物語は、運動が苦手で人見知りの中学1年生・蒼太郎と、運動神経抜群でお調子者の同級生・律が、化学者の森井老人の指導のもと、人類がどのようにして「青色」を手に入れたのかを解明する壮大な実験に挑む姿を描いています。自然界で顔料として使用できる青色の鉱物は非常に稀少であるため、古代から人々は銅や酢、牛の血など、身近な材料を用いて高価な青色を作り出す工夫を重ねてきました。本書では、そうした人類の探求の歴史を、蒼太郎と律の視点から追体験することができます。
具体的には、人類最古の合成青色であるエジプシャンブルーや、インディゴ染料から作られたマヤブルー、廃棄物から生まれたプルシアンブルーなど、多様な青色の再現実験が紹介されています。また、中世ヨーロッパの錬金術師たちが青色を求めて試行錯誤した歴史や、古墳時代の日本で鉄分の多い粘土を用いて青や緑を作り出した技法など、青色にまつわる多彩なエピソードが綴られています。

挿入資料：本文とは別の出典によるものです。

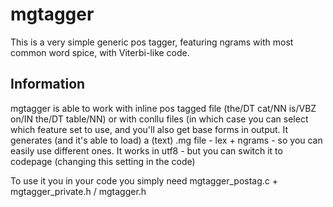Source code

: mgtagger
====

This is a very simple generic pos tagger, featuring ngrams with most common word spice, with Viterbi-like code.

## Information

mgtagger is able to work with inline pos tagged file (the/DT cat/NN is/VBZ on/IN the/DT table/NN) or with conllu files (in which case you can select which feature set to use, and you'll also get base forms in output.
It generates (and it's able to load) a (text) .mg file - lex + ngrams - so you can easily use different ones.
It works in utf8 - but you can switch it to codepage (changing this setting in the code)

To use it you in your code you simply need mgtagger_postag.c + mgtagger_private.h / mgtagger.h

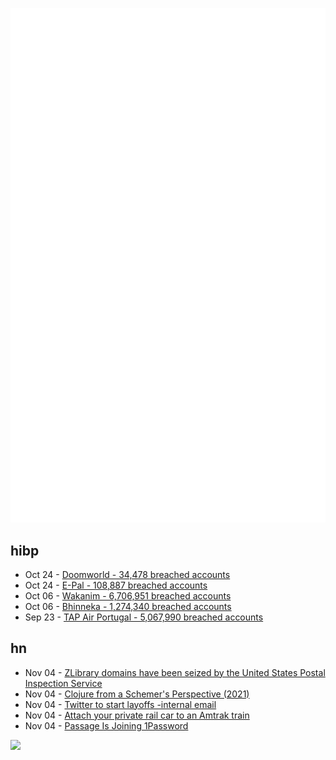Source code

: ![Metrics](https://raw.githubusercontent.com/phixion/phixion/master/metrics.svg)

## hibp

<!--
for https://github.com/phixion/phixion/blob/main/.github/workflows/feeds.yml
-->
<!--START_SECTION:haveibeenpwnd-->
- Oct 24 - [Doomworld - 34,478 breached accounts](https://haveibeenpwned.com/PwnedWebsites#Doomworld)
- Oct 24 - [E-Pal - 108,887 breached accounts](https://haveibeenpwned.com/PwnedWebsites#EPal)
- Oct 06 - [Wakanim - 6,706,951 breached accounts](https://haveibeenpwned.com/PwnedWebsites#Wakanim)
- Oct 06 - [Bhinneka - 1,274,340 breached accounts](https://haveibeenpwned.com/PwnedWebsites#Bhinneka)
- Sep 23 - [TAP Air Portugal - 5,067,990 breached accounts](https://haveibeenpwned.com/PwnedWebsites#TAPAirPortugal)
<!--END_SECTION:haveibeenpwnd-->

## hn

<!--
for https://github.com/phixion/phixion/blob/main/.github/workflows/feeds.yml
-->
<!--START_SECTION:hn-->
- Nov 04 - [ZLibrary domains have been seized by the United States Postal Inspection Service](http://3lib.net/)
- Nov 04 - [Clojure from a Schemer's Perspective (2021)](https://www.more-magic.net/posts/thoughts-on-clojure.html)
- Nov 04 - [Twitter to start layoffs -internal email](https://www.reuters.com/technology/twitter-start-layoffs-friday-morning-internal-email-2022-11-04/)
- Nov 04 - [Attach your private rail car to an Amtrak train](https://www.amtrak.com/privately-owned-rail-cars)
- Nov 04 - [Passage Is Joining 1Password](https://passage.id/post/passage-is-joining-1password)
<!--END_SECTION:hn-->

<!--
for https://yhype.me
-->
![](https://hit.yhype.me/github/profile?user_id=13013670)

著者の谷口陽子氏は、筑波大学人文社会系歴史・人類学教授で、保存科学・考古科学を専門とし、エジプトやバーミヤン、カッパドキアなど多くの遺跡の修復に携わっています。髙橋香里氏は、SOMPO美術財団・保存修復準備室リーダーで、油彩画の保存修復を専門としています。また、イラストを手掛けたクレメンス・メッツラー氏は、ドイツ出身のプロのイラストレーターで、現在は名古屋在住です。
本書は、青色の歴史や化学に興味を持つ中高生だけでなく、一般の読者にも楽しめる内容となっています。青色を巡る人類の探求の旅に、ぜひ参加してみてはいかがでしょうか。